I deg to biffer with you. Look at the two competing effects: One is the deflection angle which is a variable, getting weaker linearly as you go away from the center of mass.
Then there is the starlight. Any starlight. So you have a star, one I used as a model: Sirius, about 8 light years away.
If you draw a line between the center of Sirius to the center of our sun, then realizing the wavefront from Sirius or any other star is essentially spherical so you see for light flying out at 90 degrees from that centerline (plotting two dimensionally right now) that light has zero chance of being focused I think you have to admit.
So we see angles of that light front that is not 90 degrees, but say 1/10th of a degree, 6 minutes. By the time this light gets to the sun it is striking out at an angle that, when it intercepts a line you might make going from the center of the sun at right angles to the line from center to center of the stars, the height above the sun's surface would invoke a deflection angle way smaller than that 6 minutes of arc that particular light path takes.
There would be some tiny deflection but not near enough to focus.
Those two competing effects is what limits the length of the focal line.

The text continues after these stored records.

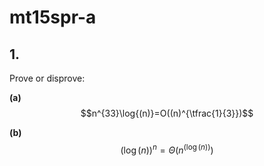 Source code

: # mt15spr-a

## 1.
Prove or disprove:

**(a)** $$n^{33}\log{(n)}=O((n)^{\tfrac{1}{3}})$$

**(b)** $$\left(\log{(n)}\right)^n=\Theta\left(n^{\left(\log{(n)}\right)}\right)$$



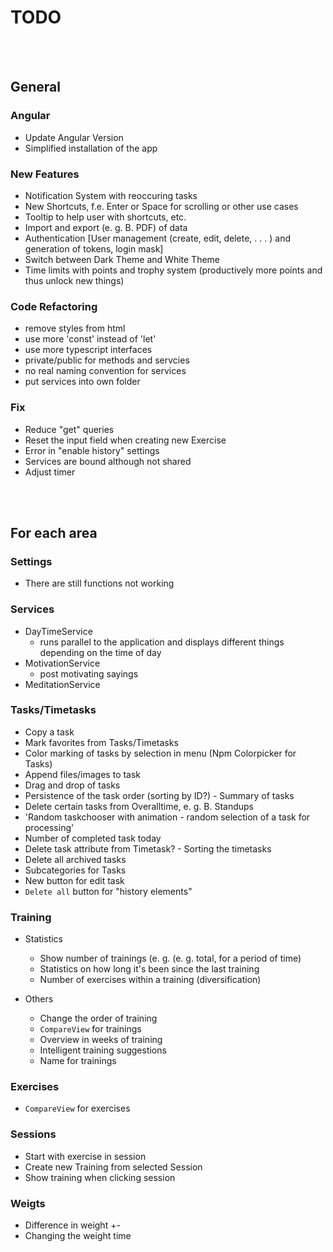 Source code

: # TODO

<br>

<br>

## General

### Angular

- Update Angular Version
- Simplified installation of the app

### New Features

- Notification System with reoccuring tasks
- New Shortcuts, f.e. Enter or Space for scrolling or other use cases
- Tooltip to help user with shortcuts, etc.
- Import and export (e. g. B. PDF) of data
- Authentication [User management (create, edit, delete, . . . ) and generation of tokens, login mask]
- Switch between Dark Theme and White Theme
- Time limits with points and trophy system (productively more points and thus unlock new things)

### Code Refactoring

- remove styles from html
- use more 'const' instead of 'let'
- use more typescript interfaces
- private/public for methods and servcies
- no real naming convention for services
- put services into own folder

### Fix

- Reduce "get" queries
- Reset the input field when creating new Exercise
- Error in "enable history" settings
- Services are bound although not shared
- Adjust timer

<br>

<br>

## For each area

### Settings

- There are still functions not working

### Services

- DayTimeService
  - runs parallel to the application and displays different things depending on the time of day
- MotivationService
  - post motivating sayings
- MeditationService

### Tasks/Timetasks

- Copy a task
- Mark favorites from Tasks/Timetasks
- Color marking of tasks by selection in menu (Npm Colorpicker for Tasks)
- Append files/images to task
- Drag and drop of tasks
- Persistence of the task order (sorting by ID?) - Summary of tasks
- Delete certain tasks from Overalltime, e. g. B. Standups
- 'Random taskchooser with animation - random selection of a task for processing'
- Number of completed task today
- Delete task attribute from Timetask? - Sorting the timetasks
- Delete all archived tasks
- Subcategories for Tasks
- New button for edit task
- `Delete all` button for "history elements"

### Training

- Statistics
  - Show number of trainings (e. g. (e. g. total, for a period of time)
  - Statistics on how long it's been since the last training
  - Number of exercises within a training (diversification)

- Others
  - Change the order of training
  - `CompareView` for trainings
  - Overview in weeks of training
  - Intelligent training suggestions
  - Name for trainings

### Exercises

- `CompareView` for exercises

### Sessions

- Start with exercise in session
- Create new Training from selected Session
- Show training when clicking session


### Weigts

- Difference in weight +-
- Changing the weight time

So analyze angles less than that 6 minutes, and instead go 6 SECONDS of arc. Sirius is about 2.6 parsecs away so one arc second would be 2.6 AU in distance. 6 seconds of arc from Sirius to the sun would be a distance above the sun of about 15 AU or in other words, light at 6 seconds off from the center line would pass by the sun about 25 billion Km. Now remember, the angle of deflection very close to the Sun's surface is only 1.75 odd seconds of arc.

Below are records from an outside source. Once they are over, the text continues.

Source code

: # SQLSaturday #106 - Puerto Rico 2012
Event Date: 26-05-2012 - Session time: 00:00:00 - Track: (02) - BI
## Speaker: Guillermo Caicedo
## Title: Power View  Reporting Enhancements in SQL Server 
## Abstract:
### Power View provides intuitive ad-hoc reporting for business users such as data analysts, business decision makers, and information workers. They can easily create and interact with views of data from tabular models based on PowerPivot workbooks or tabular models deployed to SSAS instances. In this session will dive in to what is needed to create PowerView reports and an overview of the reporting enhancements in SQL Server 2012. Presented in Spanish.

At 25 billion km up from the suns surface the deflection angle would be about 1/35,000 of that 1.75 arc seconds or about 5/100,000 of an arc second.
If you chase down smaller and smaller angles like that you find an angle at which the deflection can only straighten the light path out making it go parallel to the line drawn between center of Sirius and center of sun. That is the end of focus and it turns out the focus stops at around the same distance between Sirius and the sun, on the opposite side of the sun of course and that distance is about also 8 light years. The same for Alpha Centauri, about 4 light year focus.
I did it for Jupiter and it turns out the size matters also so the light from Sirius passing by near Jupiter stops focusing about 1.5 light years out. Also much less light focused but it does of course focus.